• Brentt Kasmiskie: Designer / Co-Producer
  • Maoyang Li: Programmer / Co-Producer
  • Wanyan Zheng: Programmer / 3D Artist
  • Chuan Zhou: Programmer / UI Artist
  • Mahardiansyah Kartika: Programmer
  • Eric Tsai: Programmer / Designer

On this project I was lead designer and co-producer. My primary task was to maintain the project vision and communicate it to the team and stakeholders. I worked heavily on user experience through storyboarding and mockups. I was also in charge of character development for Bearic (our bear character who served as reading encouragement and motivation). In terms of production we divided it into internal and external roles. I acted as the external producer, for our purposes this meant being the point of contact for the team, communicating with the client, scheduling playtests, and keeping the development blog.


Read was a project sponsored by EA to explore the use of voice recognition in children’s reading experiences. We had several goals laid down by the client.

  1. Explore voice recognition for children.
  2. Create a reading experience which would encourage children to read sentences aloud.
  3. Use EA’s connected TV platform (Mobile devices connected to a TV).

My main focus was on the second and third points as the exploration of voice recognition was a programmer job. We chose to use existing children's stories as content because creating new stories would be a poor use of our time when we are only an experimental research project and not planning on coming to market. In our execution we based the second goal on the model of parents reading to their kids. Where the parent reads the majority of the text and asks their child to read one sentence.

Directing Attention Between Screens

Most of the experiences to be had on connected TV platforms involve the action taking place on the big screen and the mobile device being used as a controller with limited functionality. This means the player is not expected to engage with their mobile device, they aren’t supposed to look at it, in fact, most of the time it is a single button. We took a different approach. Since players are expected to read we wanted reading moments to take place on the tablet.

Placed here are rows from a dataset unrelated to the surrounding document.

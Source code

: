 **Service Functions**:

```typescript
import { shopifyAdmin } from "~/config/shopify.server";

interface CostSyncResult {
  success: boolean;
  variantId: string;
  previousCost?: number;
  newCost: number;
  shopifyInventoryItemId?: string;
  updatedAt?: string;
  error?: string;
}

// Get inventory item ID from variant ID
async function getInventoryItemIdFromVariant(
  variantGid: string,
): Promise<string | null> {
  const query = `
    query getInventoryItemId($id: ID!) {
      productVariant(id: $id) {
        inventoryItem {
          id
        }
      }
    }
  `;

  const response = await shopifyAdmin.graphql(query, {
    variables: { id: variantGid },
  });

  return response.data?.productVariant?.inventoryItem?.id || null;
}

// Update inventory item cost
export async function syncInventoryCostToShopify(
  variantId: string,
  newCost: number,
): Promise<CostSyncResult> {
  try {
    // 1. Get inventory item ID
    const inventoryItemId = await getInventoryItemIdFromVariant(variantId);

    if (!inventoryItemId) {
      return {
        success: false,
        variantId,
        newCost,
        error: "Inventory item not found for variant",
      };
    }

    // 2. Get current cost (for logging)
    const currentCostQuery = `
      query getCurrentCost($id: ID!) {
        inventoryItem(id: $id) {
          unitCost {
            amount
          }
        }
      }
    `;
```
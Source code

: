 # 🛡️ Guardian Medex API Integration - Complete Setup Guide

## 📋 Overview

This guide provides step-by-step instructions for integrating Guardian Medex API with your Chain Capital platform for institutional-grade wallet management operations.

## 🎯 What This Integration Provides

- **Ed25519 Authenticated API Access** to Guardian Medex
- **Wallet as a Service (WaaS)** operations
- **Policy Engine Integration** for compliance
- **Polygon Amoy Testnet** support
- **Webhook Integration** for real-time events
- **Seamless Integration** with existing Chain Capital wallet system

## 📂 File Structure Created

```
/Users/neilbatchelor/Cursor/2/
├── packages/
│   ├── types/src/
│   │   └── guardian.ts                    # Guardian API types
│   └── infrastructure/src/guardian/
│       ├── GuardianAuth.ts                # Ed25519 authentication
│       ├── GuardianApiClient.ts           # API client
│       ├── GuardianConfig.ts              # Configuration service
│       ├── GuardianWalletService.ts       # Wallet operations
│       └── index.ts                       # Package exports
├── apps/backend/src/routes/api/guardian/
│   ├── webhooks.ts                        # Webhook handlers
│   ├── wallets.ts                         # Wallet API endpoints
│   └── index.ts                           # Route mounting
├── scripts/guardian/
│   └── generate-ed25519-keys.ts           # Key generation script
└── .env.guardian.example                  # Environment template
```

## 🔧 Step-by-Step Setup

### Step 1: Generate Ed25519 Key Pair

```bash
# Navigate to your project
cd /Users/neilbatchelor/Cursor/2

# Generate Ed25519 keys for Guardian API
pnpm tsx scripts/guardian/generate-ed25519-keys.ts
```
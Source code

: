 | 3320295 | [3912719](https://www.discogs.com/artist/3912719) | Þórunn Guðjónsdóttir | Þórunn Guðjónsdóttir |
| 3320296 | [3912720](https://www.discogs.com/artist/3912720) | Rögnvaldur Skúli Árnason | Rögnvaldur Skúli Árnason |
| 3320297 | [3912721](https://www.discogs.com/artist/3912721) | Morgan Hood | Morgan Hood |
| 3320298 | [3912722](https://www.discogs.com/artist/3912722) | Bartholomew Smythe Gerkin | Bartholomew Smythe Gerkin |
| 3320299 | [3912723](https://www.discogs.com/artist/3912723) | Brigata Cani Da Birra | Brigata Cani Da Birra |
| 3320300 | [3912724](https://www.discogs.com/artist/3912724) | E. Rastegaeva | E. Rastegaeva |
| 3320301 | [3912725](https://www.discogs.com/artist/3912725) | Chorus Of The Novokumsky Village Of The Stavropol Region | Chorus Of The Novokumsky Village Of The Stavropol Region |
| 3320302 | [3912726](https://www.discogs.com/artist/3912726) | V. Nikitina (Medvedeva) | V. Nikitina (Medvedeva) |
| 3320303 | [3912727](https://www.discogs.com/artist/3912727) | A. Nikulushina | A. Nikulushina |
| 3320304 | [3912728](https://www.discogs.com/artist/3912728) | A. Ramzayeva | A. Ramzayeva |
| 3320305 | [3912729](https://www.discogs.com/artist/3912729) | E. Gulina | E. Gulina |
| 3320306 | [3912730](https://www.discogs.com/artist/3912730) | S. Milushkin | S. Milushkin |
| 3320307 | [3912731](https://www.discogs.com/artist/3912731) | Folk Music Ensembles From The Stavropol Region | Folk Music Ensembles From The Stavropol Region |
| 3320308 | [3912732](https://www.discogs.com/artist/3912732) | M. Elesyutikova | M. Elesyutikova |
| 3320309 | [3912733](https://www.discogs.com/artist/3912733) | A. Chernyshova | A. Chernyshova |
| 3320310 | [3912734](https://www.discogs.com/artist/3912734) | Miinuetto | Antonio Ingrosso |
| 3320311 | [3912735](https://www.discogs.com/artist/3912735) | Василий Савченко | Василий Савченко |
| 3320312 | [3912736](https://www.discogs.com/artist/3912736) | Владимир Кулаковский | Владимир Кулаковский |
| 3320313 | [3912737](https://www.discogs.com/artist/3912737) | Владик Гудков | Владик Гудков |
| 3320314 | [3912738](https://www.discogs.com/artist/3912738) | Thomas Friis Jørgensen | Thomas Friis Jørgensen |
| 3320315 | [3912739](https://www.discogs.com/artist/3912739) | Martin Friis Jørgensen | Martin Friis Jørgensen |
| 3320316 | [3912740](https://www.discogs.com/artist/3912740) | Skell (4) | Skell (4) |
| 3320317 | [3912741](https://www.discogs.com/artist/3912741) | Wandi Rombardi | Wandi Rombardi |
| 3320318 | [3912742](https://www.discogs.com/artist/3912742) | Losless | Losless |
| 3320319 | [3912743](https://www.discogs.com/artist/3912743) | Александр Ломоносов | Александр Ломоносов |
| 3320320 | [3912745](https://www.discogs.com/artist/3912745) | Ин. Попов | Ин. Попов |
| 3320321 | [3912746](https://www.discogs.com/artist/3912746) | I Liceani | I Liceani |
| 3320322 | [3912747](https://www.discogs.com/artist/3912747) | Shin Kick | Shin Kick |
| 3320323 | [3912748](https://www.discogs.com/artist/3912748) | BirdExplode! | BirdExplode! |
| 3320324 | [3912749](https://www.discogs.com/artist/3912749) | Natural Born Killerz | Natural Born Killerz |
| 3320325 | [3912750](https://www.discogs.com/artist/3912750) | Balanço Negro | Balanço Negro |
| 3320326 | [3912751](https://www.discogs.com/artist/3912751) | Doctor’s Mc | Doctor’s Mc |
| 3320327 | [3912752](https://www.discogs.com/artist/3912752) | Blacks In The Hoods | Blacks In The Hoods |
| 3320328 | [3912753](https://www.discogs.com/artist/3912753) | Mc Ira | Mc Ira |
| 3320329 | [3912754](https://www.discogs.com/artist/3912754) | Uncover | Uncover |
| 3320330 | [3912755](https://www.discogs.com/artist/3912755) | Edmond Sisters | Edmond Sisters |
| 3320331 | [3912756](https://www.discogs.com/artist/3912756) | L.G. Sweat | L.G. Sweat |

By having reading take place on the tablet we were able to improve our mic pickup rate because the player looked at the tablet while reading. It also meant that players would know when they were expected to interact. Along the way we faced some troubles, there wasn't an existing strategy that could be used to direct player attention between screens. Through development several rules were created which governed how content is depicted in multi-screen experiences to guide player attention. When followed, we saw from playtests that players would look at the appropriate screen at the appropriate times.

1. Feedback From Active Screen


Player feedback should only come from the screen the player is supposed to be looking at. Do not have any kind of feedback on the screen(s) the player is not supposed to be looking at. Sound and visual cues will draw attention to or from screens.


We made this mistake early in development. The player would be reading on the tablet. As they read we were checking their voice input for correctness and passing back whether a word was correct or not. If the word was correct it turned green on the TV and a ding sound was played. This was horrible. All of the reading feedback happened on the TV, but the player was looking at and reading from the tablet. This disrupted the reading process, we noticed players would always look up at the sound leading to a stuttering form of reading.

2. Vibration

              Use vibration when the player is supposed to look at the tablet

             Use vibration when the player is supposed to look at the tablet


When the player is supposed to look down at the tablet, vibrate it. Do not vibrate too frequently. It can be tempting to use vibration as feedback for player actions on the tablet. If you save vibration for the cue to switch screens, it becomes much more powerful at drawing attention away from the other screen.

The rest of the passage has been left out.